Various Ways of Transmission of the Corona Virus

Various Ways of Transmission of the Corona Virus

phinxpacific.com – The corona virus pandemic is not over yet. In fact, new cases confirmed positive in a number of countries are still increasing. Most recently, the World Health Organization (WHO) acknowledged that the virus can spread through the air. This is also supported by research by hundreds of experts from dozens of countries.

Transmission process

According to the official WHO website, several possible transmission processes for SARS-CoV-2 are explained, including through contact, droplets, air, fomites, fecal-oral, blood, mother-to-child, and transmission from animals to humans. So, what are the modes of transmission of this corona virus?

1. Contact and droplet transmission

Transmission of the coronavirus can occur through direct, indirect, or close contact with an infected person through infected secretions such as their saliva and respiratory secretions or respiratory droplets. These saliva or respiratory droplets are released when an infected person coughs, sneezes, talks, or sings. Respiratory droplet transmission can occur when someone is in close contact (approximately 1 meter) with an infected person.

2. Airborne transmission

Airborne transmission is defined as spread via droplet nuclei (aerosols) that remain infectious when suspended in the air for long distances and time. Airborne transmission of the virus may occur during medical procedures that generate aerosols. Thus, susceptible people can inhale aerosols, and can become infected if the aerosols contain enough virus to cause infection in the recipient’s body.

3. Fomite transmission

Respiratory secretions or droplets expelled by infected individuals can contaminate surfaces and objects, creating fomites (contaminated surfaces). Transmission can also occur indirectly by touching surfaces in the immediate environment or objects contaminated by the virus from an infected person, such as a stethoscope or thermometer, followed by touching the mouth, nose or eyes.

4. Other transmission modes

Coronavirus RNA has also been detected in other biological samples, including urine and feces from some patients.
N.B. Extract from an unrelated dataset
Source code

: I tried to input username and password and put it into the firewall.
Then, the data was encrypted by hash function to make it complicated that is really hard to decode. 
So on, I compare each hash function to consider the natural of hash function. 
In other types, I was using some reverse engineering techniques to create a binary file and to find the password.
A study found the presence of the corona virus in the urine of one patient. However, to date, there have been no published reports of transmission of SARS-CoV-2 via feces or urine.

5. Animals

Evidence to date suggests that the coronavirus is most closely related to the known betacoronaviruses in bats. Current evidence suggests that humans infected with the coronavirus can infect other mammals, including dogs, cats and captive-bred mink. However, it remains unclear whether these infected mammals pose a significant risk of transmission to humans.